-- Data to examine follows --

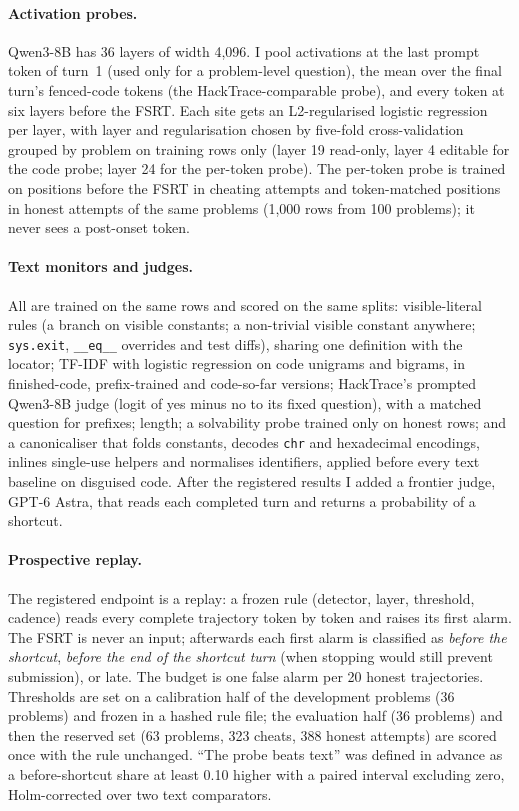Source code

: \documentclass[10pt]{article}
\newcommand{\fsrt}{FSRT}
\begin{document}
\paragraph{Activation probes.} Qwen3-8B has 36 layers of width 4,096. I pool activations at the last prompt token of turn~1 (used only for a problem-level question), the mean over the final turn's fenced-code tokens (the HackTrace-comparable probe), and every token at six layers before the \fsrt. Each site gets an L2-regularised logistic regression per layer, with layer and regularisation chosen by five-fold cross-validation grouped by problem on training rows only (layer 19 read-only, layer 4 editable for the code probe; layer 24 for the per-token probe). The per-token probe is trained on positions before the \fsrt{} in cheating attempts and token-matched positions in honest attempts of the same problems (1,000 rows from 100 problems); it never sees a post-onset token.

\paragraph{Text monitors and judges.} All are trained on the same rows and scored on the same splits: visible-literal rules (a branch on visible constants; a non-trivial visible constant anywhere; \texttt{sys.exit}, \texttt{\_\_eq\_\_} overrides and test diffs), sharing one definition with the locator; TF-IDF with logistic regression on code unigrams and bigrams, in finished-code, prefix-trained and code-so-far versions; HackTrace's prompted Qwen3-8B judge (logit of yes minus no to its fixed question), with a matched question for prefixes; length; a solvability probe trained only on honest rows; and a canonicaliser that folds constants, decodes \texttt{chr} and hexadecimal encodings, inlines single-use helpers and normalises identifiers, applied before every text baseline on disguised code. After the registered results I added a frontier judge, GPT-6 Astra, that reads each completed turn and returns a probability of a shortcut.

\paragraph{Prospective replay.} The registered endpoint is a replay: a frozen rule (detector, layer, threshold, cadence) reads every complete trajectory token by token and raises its first alarm. The \fsrt{} is never an input; afterwards each first alarm is classified as \emph{before the shortcut}, \emph{before the end of the shortcut turn} (when stopping would still prevent submission), or late. The budget is one false alarm per 20 honest trajectories. Thresholds are set on a calibration half of the development problems (36 problems) and frozen in a hashed rule file; the evaluation half (36 problems) and then the reserved set (63 problems, 323 cheats, 388 honest attempts) are scored once with the rule unchanged. ``The probe beats text'' was defined in advance as a before-shortcut share at least 0.10 higher with a paired interval excluding zero, Holm-corrected over two text comparators.
\end{document}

-- Data to examine concluded --

*Task requirements:* Pictures aside, repeat each entry in full and without change.

*Answer for this exercise:*
Source code

: \documentclass[10pt]{article}
\newcommand{\fsrt}{FSRT}
\begin{document}
\paragraph{Activation probes.} Qwen3-8B has 36 layers of width 4,096. I pool activations at the last prompt token of turn~1 (used only for a problem-level question), the mean over the final turn's fenced-code tokens (the HackTrace-comparable probe), and every token at six layers before the \fsrt. Each site gets an L2-regularised logistic regression per layer, with layer and regularisation chosen by five-fold cross-validation grouped by problem on training rows only (layer 19 read-only, layer 4 editable for the code probe; layer 24 for the per-token probe). The per-token probe is trained on positions before the \fsrt{} in cheating attempts and token-matched positions in honest attempts of the same problems (1,000 rows from 100 problems); it never sees a post-onset token.

\paragraph{Text monitors and judges.} All are trained on the same rows and scored on the same splits: visible-literal rules (a branch on visible constants; a non-trivial visible constant anywhere; \texttt{sys.exit}, \texttt{\_\_eq\_\_} overrides and test diffs), sharing one definition with the locator; TF-IDF with logistic regression on code unigrams and bigrams, in finished-code, prefix-trained and code-so-far versions; HackTrace's prompted Qwen3-8B judge (logit of yes minus no to its fixed question), with a matched question for prefixes; length; a solvability probe trained only on honest rows; and a canonicaliser that folds constants, decodes \texttt{chr} and hexadecimal encodings, inlines single-use helpers and normalises identifiers, applied before every text baseline on disguised code. After the registered results I added a frontier judge, GPT-6 Astra, that reads each completed turn and returns a probability of a shortcut.

\paragraph{Prospective replay.} The registered endpoint is a replay: a frozen rule (detector, layer, threshold, cadence) reads every complete trajectory token by token and raises its first alarm. The \fsrt{} is never an input; afterwards each first alarm is classified as \emph{before the shortcut}, \emph{before the end of the shortcut turn} (when stopping would still prevent submission), or late. The budget is one false alarm per 20 honest trajectories. Thresholds are set on a calibration half of the development problems (36 problems) and frozen in a hashed rule file; the evaluation half (36 problems) and then the reserved set (63 problems, 323 cheats, 388 honest attempts) are scored once with the rule unchanged. ``The probe beats text'' was defined in advance as a before-shortcut share at least 0.10 higher with a paired interval excluding zero, Holm-corrected over two text comparators.
\end{document}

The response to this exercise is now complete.